Personally, DH and I visit with his parents and the children socially distanced in the garden, but they are older and PIL are well aware of the risks to themselves, particularly FIL. We have maintained the no physical contact rule because DH goes to work, I go to work at times and the children have to attend school at times. None of us could forgive ourselves if anything happened to them. I don't have a good relationship with my parents but we have already lost mother to Covid. When a vulnerable person is involved, I would not want to take the risk and have it on my conscience forever more.

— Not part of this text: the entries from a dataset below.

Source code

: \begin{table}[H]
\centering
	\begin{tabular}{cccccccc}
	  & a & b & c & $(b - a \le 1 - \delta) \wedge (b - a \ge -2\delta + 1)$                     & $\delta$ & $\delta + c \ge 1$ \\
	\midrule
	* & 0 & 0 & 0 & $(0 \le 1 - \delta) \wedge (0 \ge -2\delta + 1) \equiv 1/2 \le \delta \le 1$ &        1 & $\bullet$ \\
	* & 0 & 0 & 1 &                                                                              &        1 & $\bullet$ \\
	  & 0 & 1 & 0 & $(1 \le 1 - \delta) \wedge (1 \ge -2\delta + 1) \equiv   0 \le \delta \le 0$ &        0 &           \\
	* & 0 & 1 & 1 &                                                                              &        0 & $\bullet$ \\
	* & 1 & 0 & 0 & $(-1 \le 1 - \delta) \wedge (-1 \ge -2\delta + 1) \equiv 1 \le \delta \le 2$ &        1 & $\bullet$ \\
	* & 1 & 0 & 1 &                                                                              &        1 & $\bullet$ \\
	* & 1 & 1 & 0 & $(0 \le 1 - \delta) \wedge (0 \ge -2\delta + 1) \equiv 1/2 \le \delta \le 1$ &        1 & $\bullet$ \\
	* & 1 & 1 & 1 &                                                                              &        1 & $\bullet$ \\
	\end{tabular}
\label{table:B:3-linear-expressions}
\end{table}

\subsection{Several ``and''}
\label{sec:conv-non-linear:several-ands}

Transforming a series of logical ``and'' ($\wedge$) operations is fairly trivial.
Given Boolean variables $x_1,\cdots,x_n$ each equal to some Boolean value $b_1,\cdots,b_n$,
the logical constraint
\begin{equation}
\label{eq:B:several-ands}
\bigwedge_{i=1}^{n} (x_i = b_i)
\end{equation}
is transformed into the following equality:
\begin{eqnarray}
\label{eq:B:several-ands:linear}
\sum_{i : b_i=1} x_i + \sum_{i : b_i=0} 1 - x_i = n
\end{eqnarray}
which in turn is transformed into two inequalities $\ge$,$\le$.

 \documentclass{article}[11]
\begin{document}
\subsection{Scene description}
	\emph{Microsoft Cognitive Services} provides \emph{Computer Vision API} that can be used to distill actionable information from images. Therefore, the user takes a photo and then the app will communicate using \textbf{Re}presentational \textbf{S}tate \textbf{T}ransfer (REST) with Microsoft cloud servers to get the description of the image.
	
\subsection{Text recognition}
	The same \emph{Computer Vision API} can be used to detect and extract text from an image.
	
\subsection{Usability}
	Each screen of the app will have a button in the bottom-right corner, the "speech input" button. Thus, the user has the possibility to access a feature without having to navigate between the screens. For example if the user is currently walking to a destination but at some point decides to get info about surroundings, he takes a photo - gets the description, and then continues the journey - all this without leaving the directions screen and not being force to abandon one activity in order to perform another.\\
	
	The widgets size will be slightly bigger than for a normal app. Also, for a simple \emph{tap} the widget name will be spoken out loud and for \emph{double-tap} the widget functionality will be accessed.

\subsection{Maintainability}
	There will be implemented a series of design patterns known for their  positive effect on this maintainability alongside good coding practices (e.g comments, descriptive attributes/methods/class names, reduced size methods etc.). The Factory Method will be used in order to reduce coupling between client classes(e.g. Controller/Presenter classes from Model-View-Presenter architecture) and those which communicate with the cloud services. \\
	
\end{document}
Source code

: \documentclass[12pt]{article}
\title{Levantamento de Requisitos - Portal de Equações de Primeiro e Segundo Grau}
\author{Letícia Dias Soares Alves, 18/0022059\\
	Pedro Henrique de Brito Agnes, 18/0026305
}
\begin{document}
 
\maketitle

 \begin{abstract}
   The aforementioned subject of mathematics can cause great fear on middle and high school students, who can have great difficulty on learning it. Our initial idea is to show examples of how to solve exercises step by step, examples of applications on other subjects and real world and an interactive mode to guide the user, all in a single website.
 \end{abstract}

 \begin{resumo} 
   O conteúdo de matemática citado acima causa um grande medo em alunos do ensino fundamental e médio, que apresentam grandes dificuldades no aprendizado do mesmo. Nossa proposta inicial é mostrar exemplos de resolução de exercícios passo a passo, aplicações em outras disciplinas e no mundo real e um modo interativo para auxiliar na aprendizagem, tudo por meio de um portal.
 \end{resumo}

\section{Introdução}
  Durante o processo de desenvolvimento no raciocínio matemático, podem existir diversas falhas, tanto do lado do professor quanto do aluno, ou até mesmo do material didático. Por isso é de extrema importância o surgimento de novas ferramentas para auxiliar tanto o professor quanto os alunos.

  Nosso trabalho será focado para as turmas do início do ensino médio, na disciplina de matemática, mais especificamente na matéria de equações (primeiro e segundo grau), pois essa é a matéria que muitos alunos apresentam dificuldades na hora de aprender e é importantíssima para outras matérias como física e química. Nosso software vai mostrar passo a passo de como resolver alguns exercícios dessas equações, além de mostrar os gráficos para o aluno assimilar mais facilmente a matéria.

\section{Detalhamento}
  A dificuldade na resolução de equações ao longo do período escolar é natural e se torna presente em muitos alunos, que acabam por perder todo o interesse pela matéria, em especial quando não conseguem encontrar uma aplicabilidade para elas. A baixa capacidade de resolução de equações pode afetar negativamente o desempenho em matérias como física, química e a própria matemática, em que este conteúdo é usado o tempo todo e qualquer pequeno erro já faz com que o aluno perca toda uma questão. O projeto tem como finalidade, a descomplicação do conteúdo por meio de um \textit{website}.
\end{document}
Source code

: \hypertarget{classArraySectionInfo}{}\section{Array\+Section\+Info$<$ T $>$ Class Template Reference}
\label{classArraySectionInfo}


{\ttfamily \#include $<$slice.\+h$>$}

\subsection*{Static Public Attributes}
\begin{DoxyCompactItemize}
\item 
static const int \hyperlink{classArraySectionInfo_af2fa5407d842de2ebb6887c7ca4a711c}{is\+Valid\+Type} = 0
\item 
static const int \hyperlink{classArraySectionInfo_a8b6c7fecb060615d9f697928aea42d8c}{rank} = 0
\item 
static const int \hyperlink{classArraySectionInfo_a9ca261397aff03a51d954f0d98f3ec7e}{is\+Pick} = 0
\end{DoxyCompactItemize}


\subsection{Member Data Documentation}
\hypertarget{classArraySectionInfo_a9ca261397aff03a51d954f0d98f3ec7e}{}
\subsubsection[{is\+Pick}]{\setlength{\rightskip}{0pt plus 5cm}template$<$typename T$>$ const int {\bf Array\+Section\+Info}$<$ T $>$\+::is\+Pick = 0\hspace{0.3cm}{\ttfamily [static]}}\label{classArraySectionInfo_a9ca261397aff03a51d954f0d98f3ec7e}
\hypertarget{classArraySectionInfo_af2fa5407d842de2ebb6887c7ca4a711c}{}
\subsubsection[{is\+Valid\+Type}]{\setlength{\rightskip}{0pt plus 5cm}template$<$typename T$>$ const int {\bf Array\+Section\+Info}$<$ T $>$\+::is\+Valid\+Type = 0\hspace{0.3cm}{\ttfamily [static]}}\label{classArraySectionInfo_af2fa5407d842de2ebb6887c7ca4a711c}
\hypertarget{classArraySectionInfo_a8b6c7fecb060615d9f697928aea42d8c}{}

If you felt like a compromise, maybe visit with your parents on a day when you don't go anywhere else and make sure you are scrupulously clean beforehand, ie freshly showered, clean clothes that day and the same for your son. I don't think the risk from your DH passing the virus to you and then you to them is any different to you walking past someone in the street while you are walking your dog, if you are practicing good hygiene normally.

Sally872 Tue 23-Jun-20 11:18:22

@2Rebecca Maybe toddlers don't always want hugged but mine often took grans hand to lead them somewhere to play or asked to sit on knee or be carried around. Socially distancing with toddlers is difficult.